The latest version is Wi-Fi 6 802.11ax, or Wi-Fi 6 for short, which addresses this issue better than any of its predecessors.
What Is WiFi 6 (802.11ax)?
802.11ax is the latest standard in ‘next generation’ Wi-Fi technology, and goes by the name of Wi-Fi 6. It connects you to local network services & the public internet the same way as Wi-Fi 5, though it has many additional features and enhancements to make connectivity faster and more efficient.
Other names for Wi-Fi 6 are “AX Wi-Fi” or “802.11ax Wi-Fi.” This latest version improves and builds upon the 802.11ac Wi-Fi standard. Developers originally created Wi-Fi 6 in response to the increasing number of Wi-Fi-enabled devices that connect to any given network.
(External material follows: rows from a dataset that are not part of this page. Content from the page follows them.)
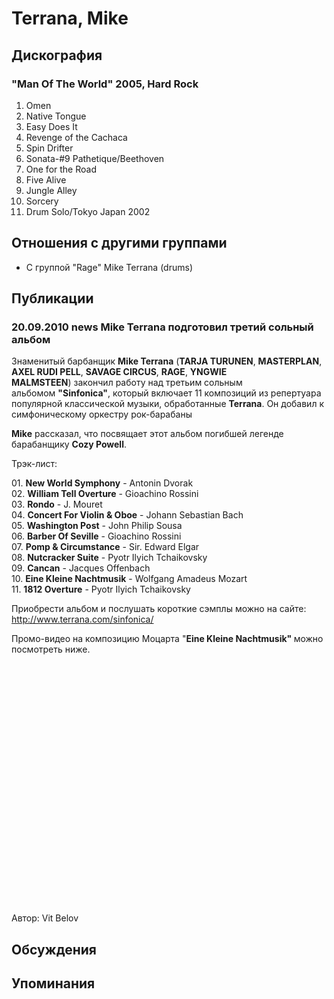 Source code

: # Terrana, Mike



## Дискография

### "Man Of The World" 2005, Hard Rock

01. Omen
02. Native Tongue
03. Easy Does It
04. Revenge of the Cachaca
05. Spin Drifter
06. Sonata-#9 Pathetique/Beethoven
07. One for the Road
08. Five Alive
09. Jungle Alley
10. Sorcery
11. Drum Solo/Tokyo Japan 2002


## Отношения с другими группами

* C группой "Rage" Mike Terrana (drums)

## Публикации

### 20.09.2010 news Mike Terrana подготовил третий сольный альбом

<P>Знаменитый барбанщик&nbsp;<STRONG>Mike Terrana</STRONG> (<B>TARJA TURUNEN</B>, <B>MASTERPLAN</B>, <B>AXEL RUDI PELL</B>, <B>SAVAGE CIRCUS</B>, <B>RAGE</B>, <B>YNGWIE MALMSTEEN</B>)&nbsp;закончил работу над третьим сольным альбомом&nbsp;<STRONG>"Sinfonica"</STRONG>,&nbsp;который включает&nbsp;11 композиций из репертуара популярной классической музыки, обработанные <STRONG>Terrana</STRONG>. Он добавил к симфоническому оркестру рок-барабаны</P>
<P><STRONG>Mike</STRONG> рассказал, что посвящает этот альбом погибшей легенде барабанщику <STRONG>Cozy Powell</STRONG>.</P>
<P>Трэк-лист:</P>
<P>01. <B>New World Symphony</B> - Antonin Dvorak<BR>02. <B>William Tell Overture</B> - Gioachino Rossini<BR>03. <B>Rondo</B> - J. Mouret<BR>04. <B>Concert For Violin & Oboe</B> - Johann Sebastian Bach<BR>05. <B>Washington Post</B> - John Philip Sousa<BR>06. <B>Barber Of Seville</B> - Gioachino Rossini<BR>07. <B>Pomp & Circumstance</B> - Sir. Edward Elgar<BR>08. <B>Nutcracker Suite</B> - Pyotr Ilyich Tchaikovsky<BR>09. <B>Cancan</B> - Jacques Offenbach<BR>10. <B>Eine Kleine Nachtmusik</B> - Wolfgang Amadeus Mozart<BR>11. <B>1812 Overture</B> - Pyotr Ilyich Tchaikovsky </P>
<P>Приобрести альбом и послушать короткие сэмплы можно на сайте: <A href="http://www.terrana.com/sinfonica/">http://www.terrana.com/sinfonica/</A></P>
<P>Промо-видео на композицию Моцарта "<STRONG>Eine Kleine Nachtmusik" </STRONG>можно посмотреть ниже.</P>
<P>
<CENTER>
<OBJECT height=385 width=640><PARAM NAME="movie" VALUE="http://www.youtube.com/v/0_P9RrK8oKM&color1=0x3a3a3a&color2=0x999999&hl=it_IT&feature=player_embedded&fs=1"><PARAM NAME="allowFullScreen" VALUE="true"><PARAM NAME="allowScriptAccess" VALUE="always">
<embed src="http://www.youtube.com/v/0_P9RrK8oKM&color1=0x3a3a3a&color2=0x999999&hl=it_IT&feature=player_embedded&fs=1" type="application/x-shockwave-flash" allowfullscreen="true" allowScriptAccess="always" width="640" height="385"></embed></OBJECT>
<P></P></CENTER>
Автор: Vit Belov


## Обсуждения


## Упоминания

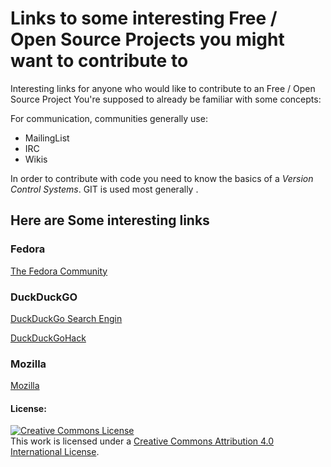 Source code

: # Links to some interesting Free / Open Source Projects you might want to contribute to

Interesting links for anyone who would like to contribute to an Free / Open Source Project
You're supposed to already be familiar with some concepts:

For communication, communities generally use:
* MailingList
* IRC
* Wikis

In order to contribute with code you need to know the basics of a *Version Control Systems*. GIT is used most generally .

## Here are Some interesting links

### Fedora
[The Fedora Community](https://fedoraproject.org/wiki/Join)


### DuckDuckGO
[DuckDuckGo Search Engin](https://github.com/duckduckgo/duckduckgo/wiki)

[DuckDuckGoHack](http://docs.duckduckhack.com/)


### Mozilla

[Mozilla](https://www.mozilla.org/en-US/contribute/signup/)



#### License: 

<a rel="license" href="http://creativecommons.org/licenses/by/4.0/"><img alt="Creative Commons License" style="border-width:0" src="https://i.creativecommons.org/l/by/4.0/88x31.png" /></a><br />This work is licensed under a <a rel="license" href="http://creativecommons.org/licenses/by/4.0/">Creative Commons Attribution 4.0 International License</a>.
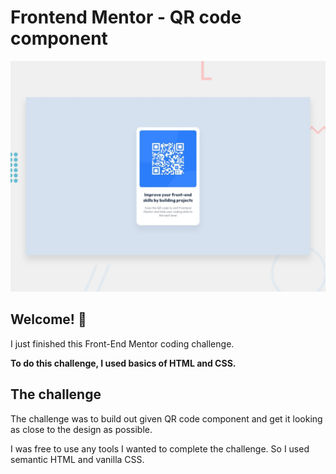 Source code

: # Frontend Mentor - QR code component

![Design preview for the QR code component coding challenge](./preview.jpg)

## Welcome! 👋

I just finished this Front-End Mentor coding challenge.

**To do this challenge, I used basics of HTML and CSS.**

## The challenge

The challenge was to build out given QR code component and get it looking as close to the design as possible.

I was free to use any tools I wanted to complete the challenge. So I used semantic HTML and vanilla CSS.
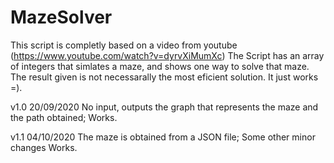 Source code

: # MazeSolver

This script is completly based on a video from youtube (https://www.youtube.com/watch?v=dyrvXiMumXc)
The Script has an array of integers that simlates a maze, and shows one way to solve that maze.
The result given is not necessarally the most eficient solution.
It just works =).


v1.0    20/09/2020
No input, outputs the graph that represents the maze and the path obtained;
Works.

v1.1    04/10/2020
The maze is obtained from a JSON file;
Some other minor changes
Works.
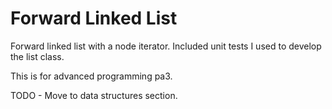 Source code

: Forward Linked List
===================

Forward linked list with a node iterator. 
Included unit tests I used to develop the list class.

This is for advanced programming pa3.

TODO - Move to data structures section.
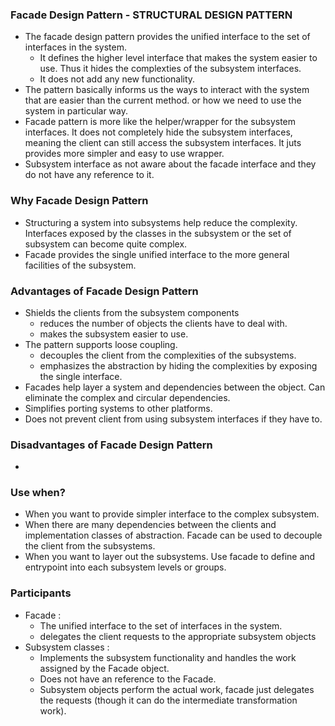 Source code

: ### Facade Design Pattern - STRUCTURAL DESIGN PATTERN
* The facade design pattern provides the unified interface to the set of interfaces in the system.
    * It defines the higher level interface that makes the system easier to use. Thus it hides the complexties of the subsystem interfaces.
    * It does not add any new functionality.
* The pattern basically informs us the ways to interact with the system that are easier than the current method. or how we need to use the system in  particular way.
* Facade pattern is more like the helper/wrapper for the subsystem interfaces. It does not completely hide the subsystem interfaces, meaning the client can still access the subsystem interfaces. It juts provides more simpler and easy to use wrapper.
* Subsystem interface as not aware about the facade interface and they do not have any reference to it.

### Why Facade Design Pattern
* Structuring a system into subsystems help reduce the complexity. Interfaces exposed by the classes in the subsystem or the set of subsystem can become quite complex. 
* Facade provides the single unified interface to the more general facilities of the subsystem.

### Advantages of Facade Design Pattern
* Shields the clients from the subsystem components
    * reduces the number of objects the clients have to deal with.
    * makes the subsystem easier to use.
* The pattern supports loose coupling.
    * decouples the client from the complexities of the subsystems.
    * emphasizes the abstraction by hiding the complexities by exposing the single interface. 
* Facades help layer a system and dependencies between the object. Can eliminate the complex and circular dependencies.
* Simplifies porting systems to other platforms.
* Does not prevent client from using subsystem interfaces if they have to.
 
### Disadvantages of Facade Design Pattern
* 

### Use when?
* When you want to provide simpler interface to the complex subsystem.
* When there are many dependencies between the clients and implementation classes of abstraction. Facade can be used to decouple the client from the subsystems.
* When you want to layer out the subsystems. Use facade to define and entrypoint into each subsystem levels or groups.

### Participants
* Facade :
    * The unified interface to the set of interfaces in the system.
    * delegates the client requests to the appropriate subsystem objects
* Subsystem classes :
    * Implements the subsystem functionality and handles the work assigned by the Facade object.
    * Does not have an reference to the Facade.
    * Subsystem objects perform the actual work, facade just delegates the requests (though it can do the intermediate transformation work).  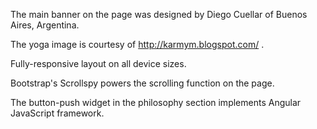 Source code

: The main banner on the page was designed by Diego Cuellar of Buenos Aires, Argentina.

The yoga image is courtesy of http://karmym.blogspot.com/ .

Fully-responsive layout on all device sizes.

Bootstrap's Scrollspy powers the scrolling function on the page.

The button-push widget in the philosophy section implements Angular JavaScript framework.
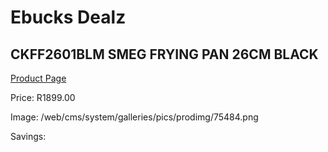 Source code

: 
# Ebucks Dealz
## CKFF2601BLM SMEG FRYING PAN 26CM BLACK
[Product Page](https://www.ebucks.com/web/shop/productSelected.do?prodId=1170683506&catId=704983235)

Price: R1899.00

Image: /web/cms/system/galleries/pics/prodimg/75484.png

Savings:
If you own one more of these devices, including a VR device, several smart home devices, or have a lot of devices in your company office or home/office, then you may need a Wi-Fi 6 router.
How Fast Is Wi-Fi 6?
The 802.11ax max speed is extremely fast, with speeds up to 9.6 Gbps as compared to 3.5 Gbps on Wi-Fi 5. Now, that is the maximum speed, and you’ll likely not see that in operation very often. Regardless, the capability means you’ll get smooth streaming to your devices.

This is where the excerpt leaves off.